■ Problem statement
Please repeat, unchanged, the lines at the top of the listing below, ending with the one that has "[![Docs badge]][docs.rs]".

Task input below:

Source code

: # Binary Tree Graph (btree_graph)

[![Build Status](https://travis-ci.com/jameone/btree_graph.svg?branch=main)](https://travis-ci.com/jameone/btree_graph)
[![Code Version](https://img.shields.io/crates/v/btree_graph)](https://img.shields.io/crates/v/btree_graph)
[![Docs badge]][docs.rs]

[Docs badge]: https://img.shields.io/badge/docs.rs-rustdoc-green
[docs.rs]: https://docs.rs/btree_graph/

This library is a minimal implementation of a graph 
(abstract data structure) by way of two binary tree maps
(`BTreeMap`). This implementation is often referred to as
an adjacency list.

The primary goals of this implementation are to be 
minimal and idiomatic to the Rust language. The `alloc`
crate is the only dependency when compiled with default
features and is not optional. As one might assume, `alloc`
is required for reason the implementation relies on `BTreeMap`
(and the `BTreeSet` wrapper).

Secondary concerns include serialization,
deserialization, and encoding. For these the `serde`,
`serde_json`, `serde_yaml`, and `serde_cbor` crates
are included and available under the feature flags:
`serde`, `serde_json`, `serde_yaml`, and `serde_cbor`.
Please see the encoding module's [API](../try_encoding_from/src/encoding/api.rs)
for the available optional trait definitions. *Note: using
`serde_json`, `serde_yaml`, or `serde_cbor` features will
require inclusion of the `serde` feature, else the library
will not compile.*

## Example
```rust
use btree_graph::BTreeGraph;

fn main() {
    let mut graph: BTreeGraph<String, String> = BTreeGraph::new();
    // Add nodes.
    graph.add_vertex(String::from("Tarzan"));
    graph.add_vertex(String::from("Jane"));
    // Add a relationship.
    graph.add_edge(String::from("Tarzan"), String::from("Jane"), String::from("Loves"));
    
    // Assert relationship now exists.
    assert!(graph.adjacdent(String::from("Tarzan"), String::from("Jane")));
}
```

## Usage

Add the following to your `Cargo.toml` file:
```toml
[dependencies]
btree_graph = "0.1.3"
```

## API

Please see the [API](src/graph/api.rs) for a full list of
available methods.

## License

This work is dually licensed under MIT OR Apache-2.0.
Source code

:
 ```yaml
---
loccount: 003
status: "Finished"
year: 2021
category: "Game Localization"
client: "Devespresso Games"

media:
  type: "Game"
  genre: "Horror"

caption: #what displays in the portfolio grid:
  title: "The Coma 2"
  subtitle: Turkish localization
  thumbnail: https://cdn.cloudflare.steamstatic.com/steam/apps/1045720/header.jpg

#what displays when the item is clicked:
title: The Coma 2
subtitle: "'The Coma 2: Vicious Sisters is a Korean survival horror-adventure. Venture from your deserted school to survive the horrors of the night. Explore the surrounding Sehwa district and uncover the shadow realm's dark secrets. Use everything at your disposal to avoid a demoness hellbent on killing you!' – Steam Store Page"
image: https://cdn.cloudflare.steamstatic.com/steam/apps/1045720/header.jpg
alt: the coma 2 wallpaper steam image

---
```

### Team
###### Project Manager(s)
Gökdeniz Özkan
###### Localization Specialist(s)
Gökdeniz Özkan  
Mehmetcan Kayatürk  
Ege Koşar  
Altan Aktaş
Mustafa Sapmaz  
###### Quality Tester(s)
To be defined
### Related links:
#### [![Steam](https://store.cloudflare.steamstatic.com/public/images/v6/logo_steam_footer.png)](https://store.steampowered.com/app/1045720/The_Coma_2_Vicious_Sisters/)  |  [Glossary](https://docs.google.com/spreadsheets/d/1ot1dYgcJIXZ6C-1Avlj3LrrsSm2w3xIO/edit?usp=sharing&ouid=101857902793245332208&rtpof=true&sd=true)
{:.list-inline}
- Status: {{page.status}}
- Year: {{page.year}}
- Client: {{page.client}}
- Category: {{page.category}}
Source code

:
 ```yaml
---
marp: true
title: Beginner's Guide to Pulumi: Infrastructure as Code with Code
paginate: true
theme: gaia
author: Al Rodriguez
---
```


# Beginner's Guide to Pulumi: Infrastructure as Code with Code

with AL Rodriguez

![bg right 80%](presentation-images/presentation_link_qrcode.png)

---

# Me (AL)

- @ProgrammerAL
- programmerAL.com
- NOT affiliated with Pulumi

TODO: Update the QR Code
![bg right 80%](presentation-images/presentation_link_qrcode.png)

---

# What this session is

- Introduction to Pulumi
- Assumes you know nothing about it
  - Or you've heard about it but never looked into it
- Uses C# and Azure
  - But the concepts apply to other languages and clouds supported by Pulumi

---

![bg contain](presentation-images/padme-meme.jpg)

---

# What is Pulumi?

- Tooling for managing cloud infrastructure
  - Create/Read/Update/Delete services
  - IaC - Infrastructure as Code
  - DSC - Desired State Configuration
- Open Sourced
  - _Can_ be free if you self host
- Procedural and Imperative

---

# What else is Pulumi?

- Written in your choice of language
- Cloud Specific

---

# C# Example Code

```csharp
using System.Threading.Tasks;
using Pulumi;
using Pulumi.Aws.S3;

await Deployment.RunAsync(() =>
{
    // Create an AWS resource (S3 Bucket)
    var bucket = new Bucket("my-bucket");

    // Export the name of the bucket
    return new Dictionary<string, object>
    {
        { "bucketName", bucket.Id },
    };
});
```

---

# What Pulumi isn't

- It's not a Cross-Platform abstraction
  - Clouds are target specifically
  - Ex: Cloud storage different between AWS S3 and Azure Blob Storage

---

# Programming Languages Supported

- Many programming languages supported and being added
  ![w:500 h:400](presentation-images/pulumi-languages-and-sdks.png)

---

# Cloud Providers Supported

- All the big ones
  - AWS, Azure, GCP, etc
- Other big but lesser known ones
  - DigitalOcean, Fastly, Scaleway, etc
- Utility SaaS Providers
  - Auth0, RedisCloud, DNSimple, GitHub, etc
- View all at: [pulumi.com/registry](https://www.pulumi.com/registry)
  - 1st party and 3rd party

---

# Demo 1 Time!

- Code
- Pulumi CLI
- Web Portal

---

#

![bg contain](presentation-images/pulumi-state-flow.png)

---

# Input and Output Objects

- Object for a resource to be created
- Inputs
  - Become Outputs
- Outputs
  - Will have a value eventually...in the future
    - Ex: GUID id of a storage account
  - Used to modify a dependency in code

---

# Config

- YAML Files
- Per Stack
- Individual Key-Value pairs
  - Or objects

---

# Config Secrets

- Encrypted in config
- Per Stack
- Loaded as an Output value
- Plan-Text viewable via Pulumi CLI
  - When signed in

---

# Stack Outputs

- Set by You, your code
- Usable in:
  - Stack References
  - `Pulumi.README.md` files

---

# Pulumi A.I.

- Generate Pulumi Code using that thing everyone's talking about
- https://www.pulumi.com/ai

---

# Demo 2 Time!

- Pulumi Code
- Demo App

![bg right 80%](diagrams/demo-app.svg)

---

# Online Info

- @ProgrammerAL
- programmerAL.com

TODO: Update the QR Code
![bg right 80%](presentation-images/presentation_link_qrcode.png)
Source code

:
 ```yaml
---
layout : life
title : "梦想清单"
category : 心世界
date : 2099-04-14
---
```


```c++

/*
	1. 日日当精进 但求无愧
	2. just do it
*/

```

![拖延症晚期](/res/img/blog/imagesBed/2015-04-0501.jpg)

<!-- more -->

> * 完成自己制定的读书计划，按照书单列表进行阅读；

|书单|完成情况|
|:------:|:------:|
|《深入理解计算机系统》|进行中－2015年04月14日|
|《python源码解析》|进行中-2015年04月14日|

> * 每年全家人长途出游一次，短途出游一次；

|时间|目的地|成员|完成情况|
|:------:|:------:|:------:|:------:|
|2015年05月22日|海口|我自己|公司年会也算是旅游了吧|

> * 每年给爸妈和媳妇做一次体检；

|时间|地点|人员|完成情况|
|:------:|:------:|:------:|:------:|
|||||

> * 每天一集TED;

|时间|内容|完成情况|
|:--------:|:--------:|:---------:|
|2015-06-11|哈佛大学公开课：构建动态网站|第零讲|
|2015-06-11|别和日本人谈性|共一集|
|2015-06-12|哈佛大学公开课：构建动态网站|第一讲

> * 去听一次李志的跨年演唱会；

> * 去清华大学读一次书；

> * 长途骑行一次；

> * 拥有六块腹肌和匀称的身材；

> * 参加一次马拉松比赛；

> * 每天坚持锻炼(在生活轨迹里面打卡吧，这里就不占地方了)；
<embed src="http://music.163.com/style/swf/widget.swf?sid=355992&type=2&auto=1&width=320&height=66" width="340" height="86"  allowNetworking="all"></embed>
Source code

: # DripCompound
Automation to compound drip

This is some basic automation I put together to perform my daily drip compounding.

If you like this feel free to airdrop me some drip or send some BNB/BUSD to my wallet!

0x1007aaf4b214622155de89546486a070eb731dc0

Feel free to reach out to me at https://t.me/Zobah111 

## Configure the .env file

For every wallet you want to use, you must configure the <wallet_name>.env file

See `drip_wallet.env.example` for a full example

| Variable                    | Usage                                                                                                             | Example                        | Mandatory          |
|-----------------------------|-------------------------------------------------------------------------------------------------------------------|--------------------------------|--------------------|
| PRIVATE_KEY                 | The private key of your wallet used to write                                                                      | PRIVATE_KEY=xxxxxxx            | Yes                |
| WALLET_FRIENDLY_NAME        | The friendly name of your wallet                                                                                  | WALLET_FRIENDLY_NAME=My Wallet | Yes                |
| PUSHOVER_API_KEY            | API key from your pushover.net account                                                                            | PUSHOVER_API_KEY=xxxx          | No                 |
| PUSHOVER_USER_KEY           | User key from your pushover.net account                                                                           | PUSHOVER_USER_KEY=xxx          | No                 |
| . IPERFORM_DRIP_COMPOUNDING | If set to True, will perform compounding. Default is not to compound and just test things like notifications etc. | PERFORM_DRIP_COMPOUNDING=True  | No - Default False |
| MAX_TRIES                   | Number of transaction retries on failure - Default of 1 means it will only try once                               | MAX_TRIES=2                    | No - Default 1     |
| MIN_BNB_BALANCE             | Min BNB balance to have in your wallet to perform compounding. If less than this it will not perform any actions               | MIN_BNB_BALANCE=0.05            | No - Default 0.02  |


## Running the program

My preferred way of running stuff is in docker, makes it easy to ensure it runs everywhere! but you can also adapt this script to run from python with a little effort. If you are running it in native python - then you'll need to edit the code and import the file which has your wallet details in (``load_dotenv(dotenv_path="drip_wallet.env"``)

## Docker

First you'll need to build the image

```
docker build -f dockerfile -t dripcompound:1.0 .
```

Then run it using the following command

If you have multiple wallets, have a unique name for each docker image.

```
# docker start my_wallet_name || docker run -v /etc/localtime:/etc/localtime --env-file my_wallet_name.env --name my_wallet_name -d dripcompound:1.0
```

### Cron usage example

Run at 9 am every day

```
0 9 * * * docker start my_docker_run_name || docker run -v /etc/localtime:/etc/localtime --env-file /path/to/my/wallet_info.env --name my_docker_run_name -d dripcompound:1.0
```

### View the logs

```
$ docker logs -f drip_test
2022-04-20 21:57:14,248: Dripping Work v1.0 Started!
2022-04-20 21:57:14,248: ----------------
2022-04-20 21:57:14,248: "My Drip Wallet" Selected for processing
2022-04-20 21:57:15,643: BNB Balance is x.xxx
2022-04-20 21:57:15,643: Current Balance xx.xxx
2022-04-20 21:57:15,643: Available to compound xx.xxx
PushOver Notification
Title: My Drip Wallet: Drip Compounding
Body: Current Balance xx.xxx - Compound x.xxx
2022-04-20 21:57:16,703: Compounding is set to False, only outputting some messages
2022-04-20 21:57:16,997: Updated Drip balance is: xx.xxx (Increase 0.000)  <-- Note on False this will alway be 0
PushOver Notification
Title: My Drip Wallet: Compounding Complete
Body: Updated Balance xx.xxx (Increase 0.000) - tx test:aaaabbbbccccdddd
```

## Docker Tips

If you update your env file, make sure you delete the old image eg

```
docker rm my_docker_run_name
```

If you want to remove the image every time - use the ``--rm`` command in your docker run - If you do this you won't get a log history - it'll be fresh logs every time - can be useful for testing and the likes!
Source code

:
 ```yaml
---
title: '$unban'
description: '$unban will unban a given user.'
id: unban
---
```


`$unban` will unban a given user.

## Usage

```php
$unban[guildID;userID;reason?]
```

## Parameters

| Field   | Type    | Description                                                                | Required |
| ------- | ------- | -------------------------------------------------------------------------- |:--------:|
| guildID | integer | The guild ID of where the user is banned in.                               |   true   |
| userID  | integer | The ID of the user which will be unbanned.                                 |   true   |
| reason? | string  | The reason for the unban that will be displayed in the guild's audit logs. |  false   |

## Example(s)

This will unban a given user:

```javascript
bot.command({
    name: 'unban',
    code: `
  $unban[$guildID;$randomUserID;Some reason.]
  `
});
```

End of Task input.

■ Answer section
Source code

: # Binary Tree Graph (btree_graph)

[![Build Status](https://travis-ci.com/jameone/btree_graph.svg?branch=main)](https://travis-ci.com/jameone/btree_graph)
[![Code Version](https://img.shields.io/crates/v/btree_graph)](https://img.shields.io/crates/v/btree_graph)
[![Docs badge]][docs.rs]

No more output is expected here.